It's about that time of year when I feel the need to create in multiples. The holidays that happen in fall and winter lend them selves perfectly to wanting to send special greetings or treats to friends and loved ones. And since we are paper crafters and card makers, our friends and loved ones expect nothing less than a hand made card or tag, right? I have little mass production Halloween tag project to share with you today that I hope will help you along your way with your next mass production project. The tips I have to share work not only for a Halloween project, but can be translated to any type of project when you decide that many, instead of one or a few, is the goal.
*I added specific tips separately so you can easily pick them out and use them when you do your next mass production project
I know that some people like to create a sort of prototype when getting ready to do a mass production project and that's a great way to start. I have done that in the past, but usually I kind of fly by the seat of my pants. I do have an idea in my head, but it definitely evolves as things get going.
I knew that I wanted to use the Autumn Pumpkins along with the faces with the Pumpkin Expressions set for stamped jack-o-lanterns. When you know you are going to stamp multiple images, why not stamp more than one image at once?
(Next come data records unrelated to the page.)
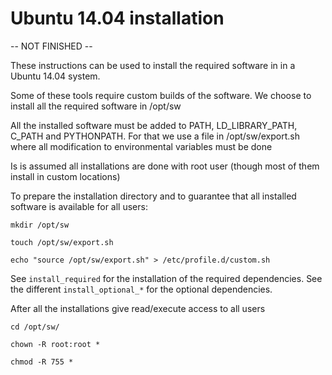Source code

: Ubuntu 14.04 installation
=========================

-- NOT FINISHED --

These instructions can be used to install the required software in 
in a Ubuntu 14.04 system.

Some of these tools require custom builds of the software. 
We choose to install all the required software in /opt/sw

All the installed software must be added to PATH, LD_LIBRARY_PATH, C_PATH and PYTHONPATH. 
For that we use a file in /opt/sw/export.sh where all modification to environmental variables must be done 

Is is assumed all installations are done with root user (though most of them install in custom locations)

To prepare the installation directory and to guarantee that all installed 
software is available for all users:

`mkdir /opt/sw`

`touch /opt/sw/export.sh`

`echo "source /opt/sw/export.sh" > /etc/profile.d/custom.sh`

See `install_required` for the installation of the required dependencies.
See the different `install_optional_*` for the optional dependencies.

After all the installations give read/execute access to all users

`cd /opt/sw/`

`chown -R root:root *`

`chmod -R 755 *`
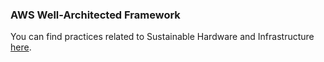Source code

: ### AWS Well-Architected Framework

You can find practices related to Sustainable Hardware and Infrastructure [here](https://docs.aws.amazon.com/pdfs/wellarchitected/latest/sustainability-pillar/wellarchitected-sustainability-pillar.pdf#sustainability-pillar).
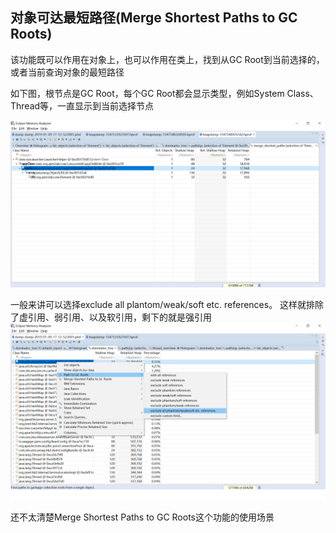 ## 对象可达最短路径(Merge Shortest Paths to GC Roots)

该功能既可以作用在对象上，也可以作用在类上，找到从GC Root到当前选择的，或者当前查询对象的最短路径

如下图，根节点是GC Root，每个GC Root都会显示类型，例如System Class、Thread等，一直显示到当前选择节点

![Merge Shortest Paths to GC Roots](./1.png)

一般来讲可以选择exclude all plantom/weak/soft etc. references。
这样就排除了虚引用、弱引用、以及软引用，剩下的就是强引用
![Merge Shortest Paths to GC Roots](./2.png)


还不太清楚Merge Shortest Paths to GC Roots这个功能的使用场景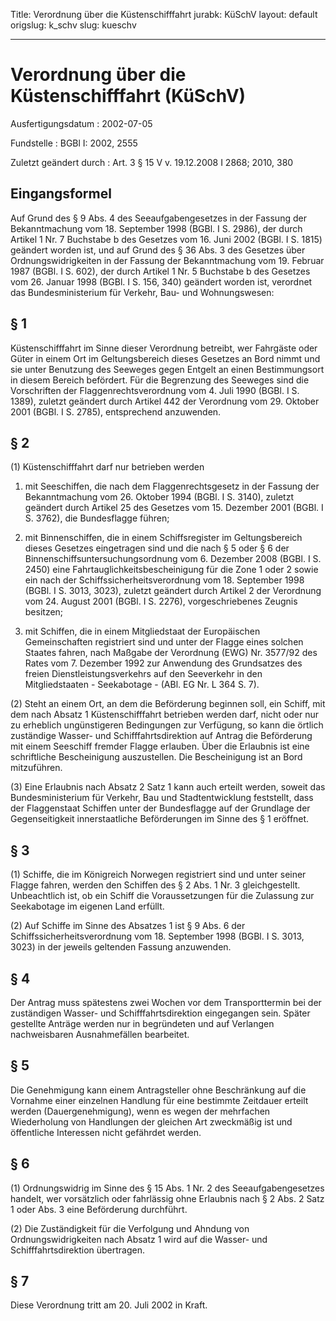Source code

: Title: Verordnung über die Küstenschifffahrt
jurabk: KüSchV
layout: default
origslug: k_schv
slug: kueschv

---

# Verordnung über die Küstenschifffahrt (KüSchV)

Ausfertigungsdatum
:   2002-07-05

Fundstelle
:   BGBl I: 2002, 2555

Zuletzt geändert durch
:   Art. 3 § 15 V v. 19.12.2008 I 2868; 2010, 380


## Eingangsformel

Auf Grund des § 9 Abs. 4 des Seeaufgabengesetzes in der Fassung der
Bekanntmachung vom 18. September 1998 (BGBl. I S. 2986), der durch
Artikel 1 Nr. 7 Buchstabe b des Gesetzes vom 16. Juni 2002 (BGBl. I S.
1815) geändert worden ist, und auf Grund des § 36 Abs. 3 des Gesetzes
über Ordnungswidrigkeiten in der Fassung der Bekanntmachung vom 19.
Februar 1987 (BGBl. I S. 602), der durch Artikel 1 Nr. 5 Buchstabe b
des Gesetzes vom 26. Januar 1998 (BGBl. I S. 156, 340) geändert worden
ist, verordnet das Bundesministerium für Verkehr, Bau- und
Wohnungswesen:


## § 1

Küstenschifffahrt im Sinne dieser Verordnung betreibt, wer Fahrgäste
oder Güter in einem Ort im Geltungsbereich dieses Gesetzes an Bord
nimmt und sie unter Benutzung des Seeweges gegen Entgelt an einen
Bestimmungsort in diesem Bereich befördert. Für die Begrenzung des
Seeweges sind die Vorschriften der Flaggenrechtsverordnung vom 4. Juli
1990 (BGBl. I S. 1389), zuletzt geändert durch Artikel 442 der
Verordnung vom 29. Oktober 2001 (BGBl. I S. 2785), entsprechend
anzuwenden.


## § 2

(1) Küstenschifffahrt darf nur betrieben werden

1.  mit Seeschiffen, die nach dem Flaggenrechtsgesetz in der Fassung der
    Bekanntmachung vom 26. Oktober 1994 (BGBl. I S. 3140), zuletzt
    geändert durch Artikel 25 des Gesetzes vom 15. Dezember 2001 (BGBl. I
    S. 3762), die Bundesflagge führen;


2.  mit Binnenschiffen, die in einem Schiffsregister im Geltungsbereich
    dieses Gesetzes eingetragen sind und die nach § 5 oder § 6 der
    Binnenschiffsuntersuchungsordnung vom 6. Dezember 2008 (BGBl. I S.
    2450) eine Fahrtauglichkeitsbescheinigung für die Zone 1 oder 2 sowie
    ein nach der Schiffssicherheitsverordnung vom 18. September 1998
    (BGBl. I S. 3013, 3023), zuletzt geändert durch Artikel 2 der
    Verordnung vom 24. August 2001 (BGBl. I S. 2276), vorgeschriebenes
    Zeugnis besitzen;


3.  mit Schiffen, die in einem Mitgliedstaat der Europäischen
    Gemeinschaften registriert sind und unter der Flagge eines solchen
    Staates fahren, nach Maßgabe der Verordnung (EWG) Nr. 3577/92 des
    Rates vom 7. Dezember 1992 zur Anwendung des Grundsatzes des freien
    Dienstleistungsverkehrs auf den Seeverkehr in den Mitgliedstaaten -
    Seekabotage - (ABl. EG Nr. L 364 S. 7).




(2) Steht an einem Ort, an dem die Beförderung beginnen soll, ein
Schiff, mit dem nach Absatz 1 Küstenschifffahrt betrieben werden darf,
nicht oder nur zu erheblich ungünstigeren Bedingungen zur Verfügung,
so kann die örtlich zuständige Wasser- und Schifffahrtsdirektion auf
Antrag die Beförderung mit einem Seeschiff fremder Flagge erlauben.
Über die Erlaubnis ist eine schriftliche Bescheinigung auszustellen.
Die Bescheinigung ist an Bord mitzuführen.

(3) Eine Erlaubnis nach Absatz 2 Satz 1 kann auch erteilt werden,
soweit das Bundesministerium für Verkehr, Bau und Stadtentwicklung
feststellt, dass der Flaggenstaat Schiffen unter der Bundesflagge auf
der Grundlage der Gegenseitigkeit innerstaatliche Beförderungen im
Sinne des § 1 eröffnet.


## § 3

(1) Schiffe, die im Königreich Norwegen registriert sind und unter
seiner Flagge fahren, werden den Schiffen des § 2 Abs. 1 Nr. 3
gleichgestellt. Unbeachtlich ist, ob ein Schiff die Voraussetzungen
für die Zulassung zur Seekabotage im eigenen Land erfüllt.

(2) Auf Schiffe im Sinne des Absatzes 1 ist § 9 Abs. 6 der
Schiffssicherheitsverordnung vom 18. September 1998 (BGBl. I S. 3013,
3023) in der jeweils geltenden Fassung anzuwenden.


## § 4

Der Antrag muss spätestens zwei Wochen vor dem Transporttermin bei der
zuständigen Wasser- und Schifffahrtsdirektion eingegangen sein. Später
gestellte Anträge werden nur in begründeten und auf Verlangen
nachweisbaren Ausnahmefällen bearbeitet.


## § 5

Die Genehmigung kann einem Antragsteller ohne Beschränkung auf die
Vornahme einer einzelnen Handlung für eine bestimmte Zeitdauer erteilt
werden (Dauergenehmigung), wenn es wegen der mehrfachen Wiederholung
von Handlungen der gleichen Art zweckmäßig ist und öffentliche
Interessen nicht gefährdet werden.


## § 6

(1) Ordnungswidrig im Sinne des § 15 Abs. 1 Nr. 2 des
Seeaufgabengesetzes handelt, wer vorsätzlich oder fahrlässig ohne
Erlaubnis nach § 2 Abs. 2 Satz 1 oder Abs. 3 eine Beförderung
durchführt.

(2) Die Zuständigkeit für die Verfolgung und Ahndung von
Ordnungswidrigkeiten nach Absatz 1 wird auf die Wasser- und
Schifffahrtsdirektion übertragen.


## § 7

Diese Verordnung tritt am 20. Juli 2002 in Kraft.

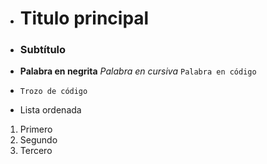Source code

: * # Titulo principal
* ### Subtítulo
* **Palabra en negrita**
*Palabra en cursiva*
`Palabra en código`
* <pre><code>Trozo de código</code></pre>
* Lista ordenada
1. Primero
2. Segundo
3. Tercero
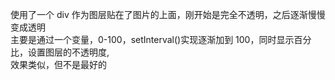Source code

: 使用了一个 div 作为图层贴在了图片的上面，刚开始是完全不透明，之后逐渐慢慢变成透明  
主要是通过一个变量，0-100，setInterval()实现逐渐加到 100，同时显示百分比，设置图层的不透明度,  
效果类似，但不是最好的
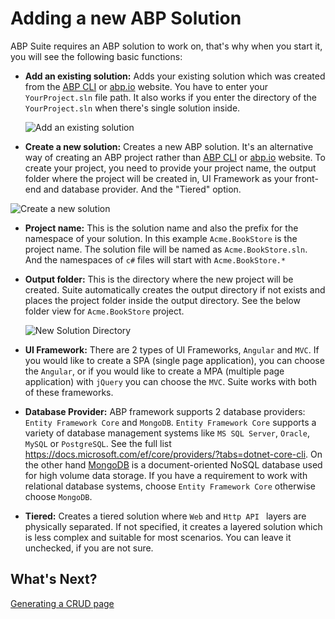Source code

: # Adding a new ABP Solution

ABP Suite requires an ABP solution to work on, that's why when you start it, you will see the following basic functions:

* **Add an existing solution:** Adds your existing solution which was created from the [ABP CLI](https://docs.abp.io/en/abp/latest/CLI) or [abp.io](https://abp.io/get-started) website. You have to enter your `YourProject.sln` file path. It also works if you enter the directory of the `YourProject.sln` when there's single solution inside.

  ![Add an existing solution](D:/Github/abp-commercial-docs/en/Images/suite-add-existing-solution.png)

* **Create a new solution:** Creates a new ABP solution. It's an alternative way of creating an ABP project rather than [ABP CLI](https://docs.abp.io/en/abp/latest/CLI#new) or [abp.io](https://abp.io/get-started) website. To create your project, you need to provide your project name, the output folder where the project will be created in, UI Framework as your front-end and database provider.  And the "Tiered" option.

![Create a new solution](D:/Github/abp-commercial-docs/en/Images/suite-new-solution.png)

- **Project name:** This is the solution name and also the prefix for the namespace of your solution. In this example `Acme.BookStore` is the project name. The solution file will be named as `Acme.BookStore.sln`. And the namespaces of `c#` files will start with `Acme.BookStore.*`

- **Output folder:** This is the directory where the new project will be created. Suite automatically creates the output directory if not exists and places the project folder inside the output directory. See the below folder view for `Acme.BookStore` project.

  ![New Solution Directory](D:/Github/abp-commercial-docs/en/Images/suite-new-solution-directory.png)

- **UI Framework:** There are 2 types of UI Frameworks, `Angular` and `MVC`. If you would like to create a SPA (single page application), you can choose the `Angular`, or if you would like to create a MPA (multiple page application) with `jQuery` you can choose the `MVC`. Suite works with both of these frameworks.

- **Database Provider:** ABP framework supports 2 database providers: `Entity Framework Core` and `MongoDB`.  `Entity Framework Core` supports a variety of database management systems like `MS SQL Server`, `Oracle`, `MySQL` or  `PostgreSQL`. See the full list https://docs.microsoft.com/ef/core/providers/?tabs=dotnet-core-cli. On the other hand [MongoDB](https://www.mongodb.com/) is a document-oriented NoSQL database used for high volume data storage. If you have a requirement to work with relational database systems, choose  `Entity Framework Core` otherwise choose `MongoDB`.

- **Tiered:** Creates a tiered solution where `Web` and `Http API ` layers are physically separated. If not specified, it creates a layered solution which is less complex and suitable for most scenarios. You can leave it unchecked, if you are not sure.

## What's Next?

[Generating a CRUD page](generating-crud-page.md)
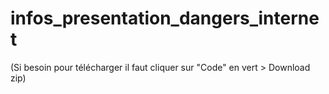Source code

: # infos_presentation_dangers_internet
(Si besoin pour télécharger il faut cliquer sur "Code" en vert > Download zip)
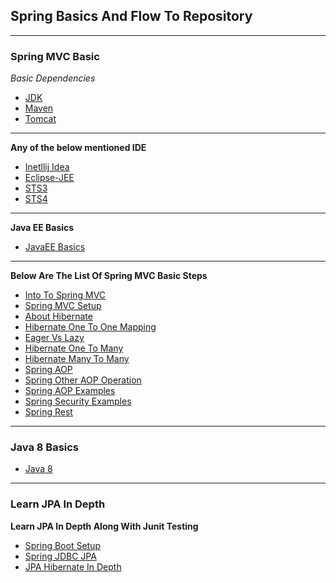 ## Spring Basics And Flow To Repository

----------

### Spring MVC Basic

_Basic Dependencies_

 * [JDK](https://www.oracle.com/technetwork/java/javase/downloads/jdk8-downloads-2133151.html)
 * [Maven](https://maven.apache.org/download.cgi)
 * [Tomcat](https://tomcat.apache.org/download-90.cgi)

----------

**Any of the below mentioned IDE**

* [Inetllij Idea](https://www.jetbrains.com/idea/download/)
* [Eclipse-JEE](https://www.eclipse.org/downloads/packages/release/2019-03/m3)
* [STS3](https://spring.io/tools3/sts/all)
* [STS4](https://spring.io/tools)

----------
**Java EE Basics**

* [JavaEE Basics](https://github.com/VinayagamD/JavaEEBasics)

----------

**Below Are The List Of Spring MVC Basic Steps**

* [Into To Spring MVC](https://github.com/VinayagamD/springtest)
* [Spring MVC Setup](https://github.com/VinayagamD/springmvcdemo)
* [About Hibernate](https://github.com/VinayagamD/hibernatetut)
* [Hibernate One To One Mapping](https://github.com/VinayagamD/hibernateonetoonemapping)
* [Eager Vs Lazy](https://github.com/VinayagamD/EagerVsLazy)
* [Hibernate One To Many](https://github.com/VinayagamD/hibernateonetoonemapping)
* [Hibernate Many To Many](https://github.com/VinayagamD/hb-many-two-many)
* [Spring AOP](https://github.com/VinayagamD/springaop)
* [Spring Other AOP Operation](https://github.com/VinayagamD/SpringAopDetails)
* [Spring AOP Examples](https://github.com/VinayagamD/SpringAOPExamples)
* [Spring Security Examples](https://github.com/VinayagamD/SpringSecuirtyDemoSteps)
* [Spring Rest](https://github.com/VinayagamD/SpringRestDemo)

----------

### Java 8 Basics

* [Java 8](https://github.com/VinayagamD/LearnJava8)

----------

### Learn JPA In Depth

**Learn JPA In Depth Along With Junit Testing**

* [Spring Boot Setup](https://github.com/VinayagamD/SpringBootBasics)
* [Spring JDBC JPA](https://github.com/VinayagamD/SpringBootJDBCAndJPA)
* [JPA Hibernate In Depth](https://github.com/VinayagamD/JPA-Hibernate-InDepth)

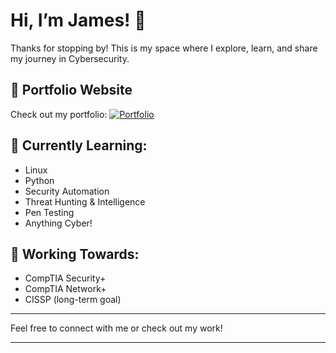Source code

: # Hi, I’m James! 👋

Thanks for stopping by! This is my space where I explore, learn, and share my journey in Cybersecurity.

## 🚀 Portfolio Website
Check out my portfolio: [![Portfolio](https://img.shields.io/badge/🚀-Portfolio-blue?style=for-the-badge)](https://jkopal101.github.io)

## 🌱 Currently Learning:
- Linux
- Python
- Security Automation
- Threat Hunting & Intelligence
- Pen Testing
- Anything Cyber!

## 🎯 Working Towards:
- CompTIA Security+
- CompTIA Network+
- CISSP (long-term goal)

---

Feel free to connect with me or check out my work!


---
I used a MISTI to stamp my pumpkins 3 at a time, but you can definitely set up multiple images on a larger acrylic block too.
*stamp multiple images at one time to speed up the process by putting them on the same acrylic block or use a tool like a MISTI
This next idea was something I had seen online and had to try it out for myself to see how it worked. When you stamp multiple images at the same time, you should be able to die cut them out at the same time too, right? With a little help with some Press 'N' Seal, you can hold the dies in the same position (I used the coordinating Autumn Pumpkins dies) and line them up easily on the images that you stamped together. I wouldn't say this was a snap to do, but once I got in a rhythm I definitely was die cutting out the pumpkin images more quickly.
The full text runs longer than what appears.